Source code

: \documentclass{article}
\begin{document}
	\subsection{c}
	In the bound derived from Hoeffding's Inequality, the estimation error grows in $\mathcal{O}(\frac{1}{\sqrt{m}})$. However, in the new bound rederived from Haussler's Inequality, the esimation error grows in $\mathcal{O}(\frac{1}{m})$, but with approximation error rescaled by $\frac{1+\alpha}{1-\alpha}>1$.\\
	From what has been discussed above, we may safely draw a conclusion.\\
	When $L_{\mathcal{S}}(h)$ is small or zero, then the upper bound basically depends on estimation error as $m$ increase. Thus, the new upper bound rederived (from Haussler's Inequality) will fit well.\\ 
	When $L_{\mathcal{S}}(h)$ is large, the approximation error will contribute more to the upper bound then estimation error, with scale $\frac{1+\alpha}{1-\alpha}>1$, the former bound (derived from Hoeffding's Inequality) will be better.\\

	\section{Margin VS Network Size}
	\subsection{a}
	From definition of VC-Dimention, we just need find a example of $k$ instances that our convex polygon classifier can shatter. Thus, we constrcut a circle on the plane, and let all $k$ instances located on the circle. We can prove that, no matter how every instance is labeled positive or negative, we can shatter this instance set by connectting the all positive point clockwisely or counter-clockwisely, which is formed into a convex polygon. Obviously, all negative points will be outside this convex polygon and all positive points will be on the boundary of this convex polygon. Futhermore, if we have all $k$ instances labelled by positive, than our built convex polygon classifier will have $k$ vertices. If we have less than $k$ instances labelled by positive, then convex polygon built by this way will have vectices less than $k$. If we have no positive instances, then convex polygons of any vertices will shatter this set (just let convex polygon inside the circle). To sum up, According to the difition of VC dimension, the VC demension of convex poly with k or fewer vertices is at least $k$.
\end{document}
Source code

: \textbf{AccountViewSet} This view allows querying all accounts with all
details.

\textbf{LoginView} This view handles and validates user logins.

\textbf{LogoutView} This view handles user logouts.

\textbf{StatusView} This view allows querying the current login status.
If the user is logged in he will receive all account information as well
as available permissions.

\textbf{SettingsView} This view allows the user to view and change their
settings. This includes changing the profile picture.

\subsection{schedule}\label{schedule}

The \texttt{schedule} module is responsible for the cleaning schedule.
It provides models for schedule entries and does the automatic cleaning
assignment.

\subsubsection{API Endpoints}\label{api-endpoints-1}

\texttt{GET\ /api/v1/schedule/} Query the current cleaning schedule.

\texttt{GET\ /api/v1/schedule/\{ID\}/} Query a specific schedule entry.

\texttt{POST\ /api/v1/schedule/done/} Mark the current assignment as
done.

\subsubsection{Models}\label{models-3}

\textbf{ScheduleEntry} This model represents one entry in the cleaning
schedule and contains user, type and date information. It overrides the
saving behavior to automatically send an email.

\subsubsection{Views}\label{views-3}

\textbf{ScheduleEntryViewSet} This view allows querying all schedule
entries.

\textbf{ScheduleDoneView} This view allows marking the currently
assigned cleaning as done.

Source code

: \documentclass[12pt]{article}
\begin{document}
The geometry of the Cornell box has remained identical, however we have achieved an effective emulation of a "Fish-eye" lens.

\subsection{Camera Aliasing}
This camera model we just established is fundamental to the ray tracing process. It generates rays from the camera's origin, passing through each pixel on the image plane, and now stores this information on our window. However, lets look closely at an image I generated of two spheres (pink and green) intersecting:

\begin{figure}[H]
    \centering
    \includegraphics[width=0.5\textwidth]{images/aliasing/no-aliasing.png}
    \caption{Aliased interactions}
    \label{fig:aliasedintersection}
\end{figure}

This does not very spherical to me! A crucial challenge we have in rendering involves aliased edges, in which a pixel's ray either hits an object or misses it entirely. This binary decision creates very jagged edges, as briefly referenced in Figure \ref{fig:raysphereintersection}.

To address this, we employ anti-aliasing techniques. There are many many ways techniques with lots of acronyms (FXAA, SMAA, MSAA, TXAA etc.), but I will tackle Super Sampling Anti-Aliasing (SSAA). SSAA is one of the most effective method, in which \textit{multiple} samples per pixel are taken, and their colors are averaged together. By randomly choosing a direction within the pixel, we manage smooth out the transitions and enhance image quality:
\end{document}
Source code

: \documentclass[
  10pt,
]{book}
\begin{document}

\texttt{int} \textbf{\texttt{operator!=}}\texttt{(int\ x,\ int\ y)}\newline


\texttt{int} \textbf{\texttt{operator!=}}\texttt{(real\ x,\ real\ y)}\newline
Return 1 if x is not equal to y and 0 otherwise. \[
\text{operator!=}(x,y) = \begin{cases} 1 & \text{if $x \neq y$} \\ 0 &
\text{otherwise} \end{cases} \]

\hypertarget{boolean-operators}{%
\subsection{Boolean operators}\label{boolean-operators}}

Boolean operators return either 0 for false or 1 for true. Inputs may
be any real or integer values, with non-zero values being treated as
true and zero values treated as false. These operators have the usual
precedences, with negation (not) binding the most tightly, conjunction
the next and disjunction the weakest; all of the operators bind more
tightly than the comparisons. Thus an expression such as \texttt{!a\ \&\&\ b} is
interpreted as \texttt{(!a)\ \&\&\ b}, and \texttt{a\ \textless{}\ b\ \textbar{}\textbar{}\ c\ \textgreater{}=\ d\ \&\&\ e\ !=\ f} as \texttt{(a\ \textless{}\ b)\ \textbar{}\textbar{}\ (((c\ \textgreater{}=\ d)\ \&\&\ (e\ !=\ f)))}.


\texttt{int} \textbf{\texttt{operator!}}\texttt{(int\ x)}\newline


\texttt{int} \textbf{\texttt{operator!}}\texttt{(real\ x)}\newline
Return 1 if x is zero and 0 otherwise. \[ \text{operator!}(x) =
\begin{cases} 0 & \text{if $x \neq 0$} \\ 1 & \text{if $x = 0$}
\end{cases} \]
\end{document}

___

> **Task**:
Lines above that include the string "information" need to be copied.

> **Your solution**:
If the user is logged in he will receive all account information as well
schedule and contains user, type and date information. It overrides the
This camera model we just established is fundamental to the ray tracing process. It generates rays from the camera's origin, passing through each pixel on the image plane, and now stores this information on our window. However, lets look closely at an image I generated of two spheres (pink and green) intersecting:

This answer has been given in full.